“Abbiamo parlato a lungo di cavi sottomarini, una tecnologia destinata a essere sempre più strategica”. Con pochissime parole, il sottosegretario di Stato per l’Innovazione tecnologica, Alessio Butti, ha spiazzato la platea di giornalisti e addetti ai lavori presenti alla riunione ministeriale del G7 Tecnologia e digitale ospitato il 15 ottobre a Cernobbio. Ci si aspettava grande enfasi su quelli che potrebbero essere i prossimi passi nell’ambito dell’intelligenza artificiale, ma alla fine un tema cruciale e inaspettato è stato proprio quello dei cavi sottomarini, un’enorme rete composta di circa 529 sistemi che permette a tutti i Paesi del mondo di scambiarsi tra il 95 e il 99% dei dati internet.
Butti ha definito “strategica” questa infrastruttura poggiata sul fondo del mare, sottolineando che è necessario “renderla sicura”. Di cosa stiamo parlando e quali sono gli interessi in ballo? A livello tecnico, i singoli cavi sottomarini hanno un diametro di circa due centimetri, per una lunghezza complessiva di 1,4 milioni di chilometri. A causa della loro collocazione a migliaia di metri sotto il livello del mare, la manutenzione non è semplice e si corre il rischio che l’usura del tempo o fenomeni naturali come le scosse sismiche possano danneggiarli. La conseguenza sarebbe il blocco parziale delle comunicazioni che avvengono attraverso il web. I pericoli però possono avere anche origini umane ed è a loro che si riferisce Butti quando ribadisce il bisogno di rendere sicuri i cavi. Impossibile non pensare alle guerre regionali e non solo che, attraverso un attacco massiccio mirato alla rete sottomarina, potrebbero causare l’isolamento di interi Paesi, con ripercussioni sensibili anche a livello economico. Ma c’è dell’altro.
“Gli Stati non hanno investito abbastanza nella costruzione di questa infrastruttura, con il risultato di essere fortemente dipendenti da aziende private: sono queste ultime, infatti, a impiantare e gestire la maggior parte dei cavi”, spiega all’agenzia Dire Eleonora Poli, Head of Italian Office del Cep – Centres for European Policy Network. “Si comincia a pensare a quanto questo possa essere problematico, visti anche i conflitti in corso come quello tra Russia e Ucraina; la sicurezza dei cavi è quindi fondamentale per mantenere la sicurezza dei dati delle persone e dei Paesi, oltre che delle interazioni sociali ed economiche”.
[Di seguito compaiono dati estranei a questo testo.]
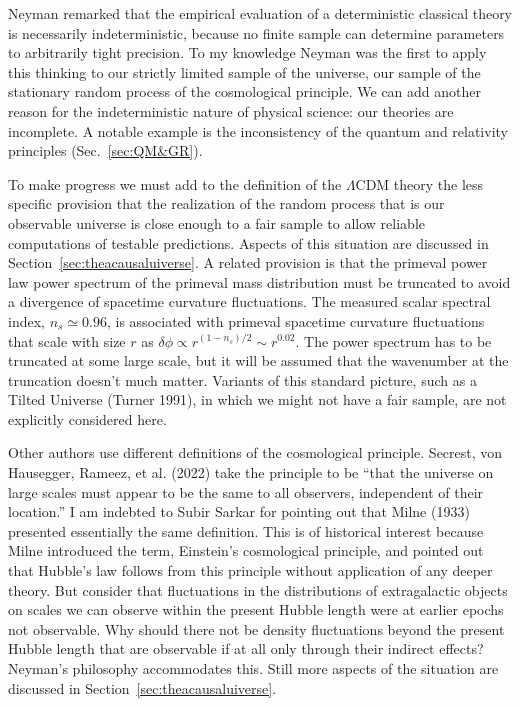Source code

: \documentclass[fleqn,usenatbib]{mnras}
\begin{document}
Neyman remarked that the empirical evaluation of a deterministic classical theory is necessarily indeterministic, because no finite sample can determine parameters to arbitrarily tight precision. To my knowledge Neyman was the first to apply this thinking to our strictly limited sample of the universe, our sample of the stationary random process of the cosmological principle. We can add another reason for the  indeterministic nature of physical science: our theories are incomplete. A notable example is the inconsistency of the quantum and relativity principles (Sec.~\ref{sec:QM&GR}).

To make progress we must add to the definition of the $\Lambda$CDM theory the less specific provision that the realization of the random process that is our observable universe is close enough to a fair sample to allow reliable computations of testable predictions. Aspects of this situation are discussed in Section~\ref{sec:theacausaluiverse}. A related provision is that the primeval power law power spectrum of the primeval mass distribution must be truncated to avoid a divergence of spacetime curvature fluctuations. The measured scalar spectral index, $n_s\simeq 0.96$, is associated with primeval spacetime curvature fluctuations that scale with size $r$ as $\delta\phi\propto r^{(1-n_s)/2}\sim r^{0.02}$. The power spectrum has to be truncated at some large scale, but it will be assumed that the wavenumber at the truncation doesn't much matter.  Variants of this standard picture, such as a Tilted Universe (Turner 1991), in which we might not have a fair sample, are not explicitly considered here. 

Other authors use different definitions of the cosmological principle.  Secrest, von Hausegger, Rameez, et al. (2022) take the principle to be ``that the universe on large scales must appear to be the same to all observers, independent of their location.'' I am indebted to Subir Sarkar for pointing out that Milne (1933) presented essentially the same definition. This is of historical interest because Milne introduced the term, Einstein's cosmological principle, and pointed out that Hubble's law follows from this principle without application of any deeper theory. But consider that fluctuations in the distributions of extragalactic objects on scales we can observe within the present Hubble length were at earlier epochs not observable. Why should there not be density fluctuations beyond the present Hubble length that are observable if at all only through their indirect effects? Neyman's philosophy accommodates this. Still more aspects of the situation are discussed in Section~\ref{sec:theacausaluiverse}.
\end{document}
Torniamo però ai possibili danni causati dall’essere umano. Un limite nella protezione dei cavi sta nell’attuale assenza di un’alleanza internazionale che possa far fronte all’eventuale interruzione del traffico dati internet causata da un attacco bellico. “Se ciò accadesse, probabilmente interverrebbero le aziende private”, fa notare Poli, “ma sarebbe necessaria una coalizione tra Stati per far fronte a un’emergenza di tale portata”.
L’alleanza in questione si sta pian piano costruendo, per lo meno in Occidente, e riguarda il blocco costituito da Unione europea e Stati Uniti. Per quanto permanga la competitività economica tra Bruxelles e Washington – una rivalità che l’eventuale rielezione di Donald Trump alla Casa Bianca accentuerebbe – prevale un’unità di intenti nel confronto con altri attori dello scacchiere mondiale, la Cina su tutti. “Nella guerra commerciale tra Washington e Pechino, la questione dei cavi è emblematica”, sottolinea Poli. “Gli Stati Uniti hanno fatto in modo che la sua diretta rivale non potesse lavorare sulla collocazione dei cavi a cui erano interessati. Questo perché da una parte si temono sabotaggi e dall’altra si ha paura che possano essere rubati dei dati”.
La sicurezza dei dati è un tema cruciale, dato che le aziende che si occupano dell’impianto dei cavi sono per lo più private.
Due i nomi che giganteggiano, entrambi statunitensi: SubCom e Google, a cui si aggiunge Meta. L’Unione europea si trova quindi a dover affrontare due problemi intrecciati che riguardano il fatto di affidarsi ad aziende allo stesso tempo non statali e straniere. Poli lo definisce un “dilemma europeo”, che Bruxelles sta provando a risolvere in due modi. “Da un lato l’Unione europea sta regolamentando il mercato digitale in maniera molto stringente nel rispetto della privacy dei suoi cittadini. Sotto questo punto di vista, è l’entità politica più avanzata e anzi spesso viene criticata per la sua eccessiva rigidità, dato che il panorama digitale è in costante mutamento e si rischia di diventare obsoleti in brevissimo tempo. Dall’altro lato c’è il tentativo di creare iniziative per favorire un mercato più europeo, come nel caso del progetto via satellite Iris – Infrastructure for Resilience, Interconnectivity and Security”.
Un altro aspetto critico che rende l’Europa subalterna rispetto agli Stati Uniti è la capacità di innovare. Poli non ha dubbi: “Se non abbiamo aziende che innovano e che si rendono competitive nel mercato digitale, in futuro non conteremo più niente a livello globale. Il problema non è tanto Google che investe nel Mediterraneo, ma il fatto che non ci sia una Google europea. D’altra parte è questo che ha detto Mario Draghi nel suo rapporto: è necessario rilanciare la competitività dell’Unione, che al momento ha proprio nel digitale il suo lato più debole”.
E l’Italia? Butti ha parlato della centralità del nostro Paese, ma al di là della posizione nel Mediterraneo – area in cui transita il 16% del traffico dati internet globale – che ruolo può avere sullo scenario internazionale? “C’è un interesse italiano ed europeo crescente verso l’Africa, che è un mercato emergente e vicino a livello geografico in cui Bruxelles può sia investire sia creare sviluppo”, spiega ancora Poli. “Questo è l’unico modo che l’Unione ha per contrastare la Cina. Pechino investe, ma non ha alcun interesse a creare benessere locale, senza intervenire nelle dinamiche interne di governance; l’Europa invece chiede che ai suoi investimenti corrisponda un impegno dei singoli Stati africani sul fronte della democrazia e del rispetto dei diritti”.
L’Africa è uno snodo importante all’interno del Global Gateway, il progetto dell’Ue che attraverso i cavi sottomarini la collega all’Europa e ai Paesi che affacciano sull’oceano Atlantico. In un contesto del genere, dunque, secondo Poli, “l’Italia è davvero centrale e per una volta la posizione geografica ci aiuta”. La partita geopolitica ed economica è aperta più che mai.